Standing in Truth: Autonomy, Choice & the Storm in Maternity Care

I feel it. The wind is rising. I lie awake at night mulling it over, feeling it in my bones.
In recent weeks, the media has turned its gaze sharply towards “natural birth”, “home birth”, “choice”, “midwives who support physiological birth”. The framing is loud: “ideology”, “fanaticism”, “obsession”. The message is clear: women who choose differently, midwives who support differently — beware.
As an independent midwife in East Sussex, I stand here with the families I walk beside, and I feel both the grounding and the tremor. Because this isn’t simply about birth preferences. This is about autonomy. This is about rights. This is about a system under strain that is seeking control — and the women, babies and midwives caught in the middle.

Autonomy & Human Rights in Maternity Care

Let’s be clear: a woman’s right to make decisions about her own body and maternity care is not optional. It is fundamental. Under UK law, the Birthrights charity emphasises that human rights laws give you the right to make your own choices about your maternity care — and public bodies must treat you with dignity, consult you about decisions and respect your autonomy. Birthrights+1
To label women as “fanatical” for wanting physiological birth or an informed homebirth pathway is to deny that autonomy — to frame choice as extremism rather than as a right.
And yet, as we see, that choice is shrinking.
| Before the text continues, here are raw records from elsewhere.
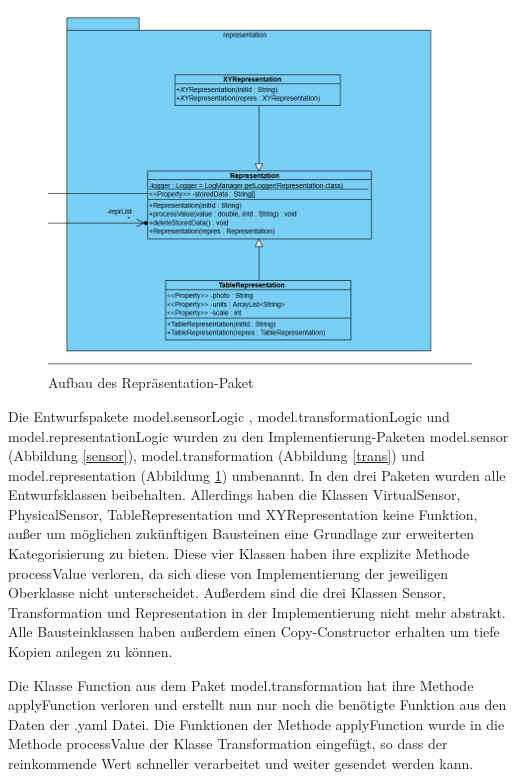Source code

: \documentclass[parskip=full]{scrartcl}
\begin{document}
\begin{figure}[htbp]
	\begin{center}
		\includegraphics[width = 16cm]{Grafiken/repres.PNG}
		\caption{Aufbau des Repräsentation-Paket}
		\label{repres}
	\end{center}
\end{figure}

Die Entwurfspakete model.sensorLogic , model.transformationLogic und model.representationLogic wurden zu den Implementierung-Paketen model.sensor (Abbildung \ref{sensor}), model.transformation (Abbildung \ref{trans}) und model.representation (Abbildung \ref{repres}) umbenannt. In den drei Paketen wurden alle Entwurfsklassen beibehalten. Allerdings haben die Klassen VirtualSensor, PhysicalSensor, TableRepresentation und XYRepresentation keine Funktion, außer um möglichen zukünftigen Bausteinen eine Grundlage zur erweiterten Kategorisierung zu bieten. Diese vier Klassen haben ihre explizite Methode processValue verloren, da sich diese von Implementierung der jeweiligen Oberklasse nicht unterscheidet. Außerdem sind die drei Klassen Sensor, Transformation und Representation in der Implementierung nicht mehr abstrakt. Alle Bausteinklassen haben außerdem einen Copy-Constructor erhalten um tiefe Kopien anlegen zu können.

Die Klasse Function aus dem Paket model.transformation hat ihre Methode applyFunction verloren und erstellt nun nur noch die benötigte Funktion aus den Daten der .yaml Datei. Die Funktionen der Methode applyFunction wurde in die Methode processValue der Klasse Transformation eingefügt, so dass der reinkommende Wert schneller verarbeitet und weiter gesendet werden kann.
\end{document}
The Storm of Control: Structure, Fear & Compliance

The narrative being spun is seductive in its simplicity: “Natural birth = dangerous → We must regulate → You must choose hospital, you must conform.”
But this external storm of rhetoric hides an internal storm of system collapse:

  • The latest MBRRACE‑UK data (2020-22) show the maternal mortality rate in the UK rose to 13.56 per 100,000 maternities — significantly higher than the 8.79 per 100,000 recorded in 2017-19. NPEU+1

  • At the same time, homebirth services are being restricted: a recent investigation found that 66% of NHS Trusts had suspended or severely limited home birth services between October 2023 – November 2024. Maternity & Midwifery Forum

  • A survey by Birthrights found only 68% of women were given a choice about place of birth and 31% said they didn’t feel in control of their birth experience. Birthrights

Here is the truth: It is easier to direct fear at individuals (women choosing homebirth, midwives supporting autonomy) than to face the large, difficult truth of under-funding, understaffing, loss of continuity care, collapsing birth centres. The system wants compliance. The system does not deeply encourage connection.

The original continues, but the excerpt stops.